● TASK TO CARRY OUT
Which lines of the data below hold "time"? Copy each of them.

● TASK MATERIAL
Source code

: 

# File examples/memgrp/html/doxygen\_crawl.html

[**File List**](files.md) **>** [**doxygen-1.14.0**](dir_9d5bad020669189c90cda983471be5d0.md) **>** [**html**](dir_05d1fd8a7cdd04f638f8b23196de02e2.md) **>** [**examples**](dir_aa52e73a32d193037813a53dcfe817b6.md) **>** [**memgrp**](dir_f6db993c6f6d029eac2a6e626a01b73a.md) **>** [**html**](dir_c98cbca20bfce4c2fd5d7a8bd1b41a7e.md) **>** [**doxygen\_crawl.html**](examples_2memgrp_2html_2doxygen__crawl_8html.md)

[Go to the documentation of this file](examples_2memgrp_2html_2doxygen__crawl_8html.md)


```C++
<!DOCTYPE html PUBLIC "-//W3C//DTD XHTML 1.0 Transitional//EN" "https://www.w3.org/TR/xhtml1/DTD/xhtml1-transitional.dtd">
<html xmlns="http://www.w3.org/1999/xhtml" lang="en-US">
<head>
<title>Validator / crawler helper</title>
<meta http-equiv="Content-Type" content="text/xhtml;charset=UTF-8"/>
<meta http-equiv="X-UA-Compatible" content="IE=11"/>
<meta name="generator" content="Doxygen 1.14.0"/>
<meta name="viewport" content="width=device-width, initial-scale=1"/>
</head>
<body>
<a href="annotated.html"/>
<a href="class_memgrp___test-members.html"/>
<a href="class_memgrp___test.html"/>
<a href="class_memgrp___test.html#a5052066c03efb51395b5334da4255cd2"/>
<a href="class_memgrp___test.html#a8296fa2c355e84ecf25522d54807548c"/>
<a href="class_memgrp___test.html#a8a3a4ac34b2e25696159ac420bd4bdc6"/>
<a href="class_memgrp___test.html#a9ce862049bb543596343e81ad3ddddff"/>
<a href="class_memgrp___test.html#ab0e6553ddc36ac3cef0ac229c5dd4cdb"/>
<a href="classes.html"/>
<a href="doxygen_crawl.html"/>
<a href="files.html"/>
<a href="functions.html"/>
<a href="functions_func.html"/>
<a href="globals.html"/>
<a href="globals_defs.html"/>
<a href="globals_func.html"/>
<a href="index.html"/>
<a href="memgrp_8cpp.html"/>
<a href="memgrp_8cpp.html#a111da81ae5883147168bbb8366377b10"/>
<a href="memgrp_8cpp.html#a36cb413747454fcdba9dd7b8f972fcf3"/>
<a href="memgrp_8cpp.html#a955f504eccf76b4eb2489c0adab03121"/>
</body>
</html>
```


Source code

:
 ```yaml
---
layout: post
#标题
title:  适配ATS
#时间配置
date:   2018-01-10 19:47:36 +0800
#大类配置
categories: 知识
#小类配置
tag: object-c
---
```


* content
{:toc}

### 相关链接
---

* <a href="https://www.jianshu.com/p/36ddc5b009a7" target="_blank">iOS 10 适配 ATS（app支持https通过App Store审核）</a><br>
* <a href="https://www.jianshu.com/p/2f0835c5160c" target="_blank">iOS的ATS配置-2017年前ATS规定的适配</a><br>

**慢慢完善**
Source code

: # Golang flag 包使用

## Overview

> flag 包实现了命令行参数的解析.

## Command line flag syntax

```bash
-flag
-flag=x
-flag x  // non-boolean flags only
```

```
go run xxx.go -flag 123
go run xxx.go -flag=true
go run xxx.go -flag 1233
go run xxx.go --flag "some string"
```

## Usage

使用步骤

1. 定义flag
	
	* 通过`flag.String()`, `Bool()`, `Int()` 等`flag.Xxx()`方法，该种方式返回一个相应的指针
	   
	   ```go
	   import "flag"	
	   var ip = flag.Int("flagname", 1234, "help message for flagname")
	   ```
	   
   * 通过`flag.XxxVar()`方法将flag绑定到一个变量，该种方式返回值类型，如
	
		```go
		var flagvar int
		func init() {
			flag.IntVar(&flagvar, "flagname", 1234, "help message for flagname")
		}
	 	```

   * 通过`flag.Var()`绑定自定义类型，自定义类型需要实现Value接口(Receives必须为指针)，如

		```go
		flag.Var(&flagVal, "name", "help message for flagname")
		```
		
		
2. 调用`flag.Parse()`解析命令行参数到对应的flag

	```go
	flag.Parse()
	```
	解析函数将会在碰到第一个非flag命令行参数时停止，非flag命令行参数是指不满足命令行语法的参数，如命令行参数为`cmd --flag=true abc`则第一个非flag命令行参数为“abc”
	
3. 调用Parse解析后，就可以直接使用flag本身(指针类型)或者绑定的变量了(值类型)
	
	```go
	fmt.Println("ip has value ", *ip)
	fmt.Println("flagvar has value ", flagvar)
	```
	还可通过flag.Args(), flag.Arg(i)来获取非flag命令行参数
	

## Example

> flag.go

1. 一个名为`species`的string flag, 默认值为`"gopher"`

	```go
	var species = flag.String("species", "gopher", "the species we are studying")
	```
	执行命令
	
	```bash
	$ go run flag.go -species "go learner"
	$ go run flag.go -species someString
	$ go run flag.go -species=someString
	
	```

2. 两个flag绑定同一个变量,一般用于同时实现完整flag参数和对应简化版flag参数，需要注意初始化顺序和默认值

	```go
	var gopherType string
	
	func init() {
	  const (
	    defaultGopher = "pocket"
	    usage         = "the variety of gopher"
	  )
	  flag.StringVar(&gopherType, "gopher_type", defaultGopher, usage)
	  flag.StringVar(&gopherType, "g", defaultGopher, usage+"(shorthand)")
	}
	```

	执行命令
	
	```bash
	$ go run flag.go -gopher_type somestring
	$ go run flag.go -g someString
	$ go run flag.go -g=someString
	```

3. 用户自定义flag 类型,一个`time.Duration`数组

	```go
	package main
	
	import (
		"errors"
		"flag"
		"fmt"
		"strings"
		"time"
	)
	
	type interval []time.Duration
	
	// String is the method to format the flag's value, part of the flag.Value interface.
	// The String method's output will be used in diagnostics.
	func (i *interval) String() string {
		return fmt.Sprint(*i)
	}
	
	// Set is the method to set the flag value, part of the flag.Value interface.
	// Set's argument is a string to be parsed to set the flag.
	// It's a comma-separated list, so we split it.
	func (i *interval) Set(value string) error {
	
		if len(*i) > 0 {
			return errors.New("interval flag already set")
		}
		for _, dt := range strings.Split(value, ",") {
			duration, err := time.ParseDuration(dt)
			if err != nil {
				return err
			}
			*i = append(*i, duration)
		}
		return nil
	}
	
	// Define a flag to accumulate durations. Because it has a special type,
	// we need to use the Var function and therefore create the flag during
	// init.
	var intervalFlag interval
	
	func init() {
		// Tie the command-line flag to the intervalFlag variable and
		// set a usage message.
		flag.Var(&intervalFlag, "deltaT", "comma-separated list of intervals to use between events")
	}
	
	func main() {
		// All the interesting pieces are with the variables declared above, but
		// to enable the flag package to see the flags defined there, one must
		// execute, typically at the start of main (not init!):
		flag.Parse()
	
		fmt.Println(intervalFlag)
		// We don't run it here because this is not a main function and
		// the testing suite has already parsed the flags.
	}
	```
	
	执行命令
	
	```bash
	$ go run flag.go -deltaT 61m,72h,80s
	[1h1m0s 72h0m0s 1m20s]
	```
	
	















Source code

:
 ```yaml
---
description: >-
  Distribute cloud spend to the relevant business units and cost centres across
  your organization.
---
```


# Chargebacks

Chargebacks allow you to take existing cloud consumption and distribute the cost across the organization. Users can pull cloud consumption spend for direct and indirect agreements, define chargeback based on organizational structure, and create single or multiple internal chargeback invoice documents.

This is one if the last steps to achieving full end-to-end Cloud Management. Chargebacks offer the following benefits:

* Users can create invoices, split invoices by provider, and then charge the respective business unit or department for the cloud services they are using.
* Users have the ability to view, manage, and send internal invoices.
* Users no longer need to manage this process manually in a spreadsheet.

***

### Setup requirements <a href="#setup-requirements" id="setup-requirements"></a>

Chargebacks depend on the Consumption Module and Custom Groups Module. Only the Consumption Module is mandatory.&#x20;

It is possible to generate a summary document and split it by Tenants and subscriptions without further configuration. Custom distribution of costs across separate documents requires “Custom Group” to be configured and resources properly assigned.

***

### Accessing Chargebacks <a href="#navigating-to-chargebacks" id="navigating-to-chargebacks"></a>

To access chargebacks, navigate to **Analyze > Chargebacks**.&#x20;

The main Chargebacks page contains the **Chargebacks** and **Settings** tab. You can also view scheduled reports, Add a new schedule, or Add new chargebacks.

● SOLUTION FOR THIS EXERCISE
3. 用户自定义flag 类型,一个`time.Duration`数组
		"time"
	type interval []time.Duration
			duration, err := time.ParseDuration(dt)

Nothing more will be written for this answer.